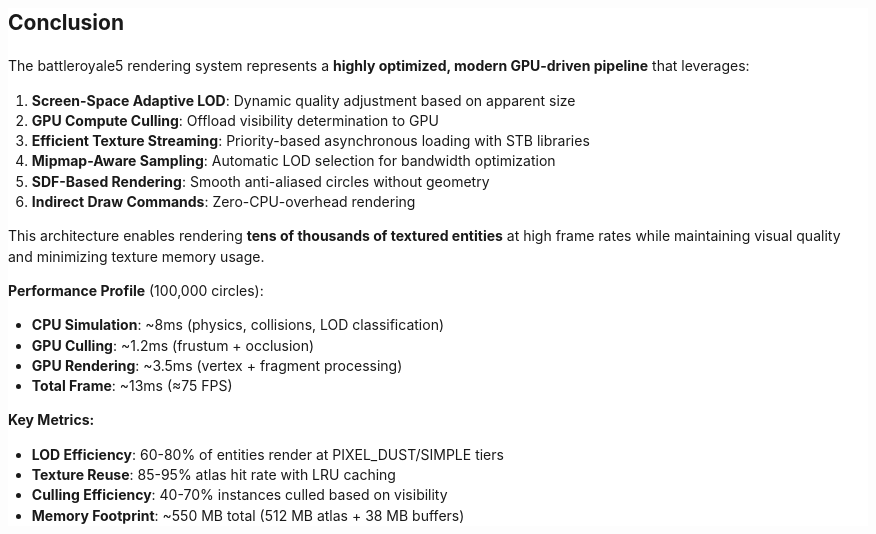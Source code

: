 
## Conclusion

The battleroyale5 rendering system represents a **highly optimized, modern GPU-driven pipeline** that leverages:

1. **Screen-Space Adaptive LOD**: Dynamic quality adjustment based on apparent size
2. **GPU Compute Culling**: Offload visibility determination to GPU
3. **Efficient Texture Streaming**: Priority-based asynchronous loading with STB libraries
4. **Mipmap-Aware Sampling**: Automatic LOD selection for bandwidth optimization
5. **SDF-Based Rendering**: Smooth anti-aliased circles without geometry
6. **Indirect Draw Commands**: Zero-CPU-overhead rendering

This architecture enables rendering **tens of thousands of textured entities** at high frame rates while maintaining visual quality and minimizing texture memory usage.

**Performance Profile** (100,000 circles):
- **CPU Simulation**: ~8ms (physics, collisions, LOD classification)
- **GPU Culling**: ~1.2ms (frustum + occlusion)
- **GPU Rendering**: ~3.5ms (vertex + fragment processing)
- **Total Frame**: ~13ms (≈75 FPS)

**Key Metrics:**
- **LOD Efficiency**: 60-80% of entities render at PIXEL_DUST/SIMPLE tiers
- **Texture Reuse**: 85-95% atlas hit rate with LRU caching
- **Culling Efficiency**: 40-70% instances culled based on visibility
- **Memory Footprint**: ~550 MB total (512 MB atlas + 38 MB buffers)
■ ■ ■ ■ ■
Task directions:
Every line of the data that holds "visibility" should be counted, and only the total given.

Answer section:
2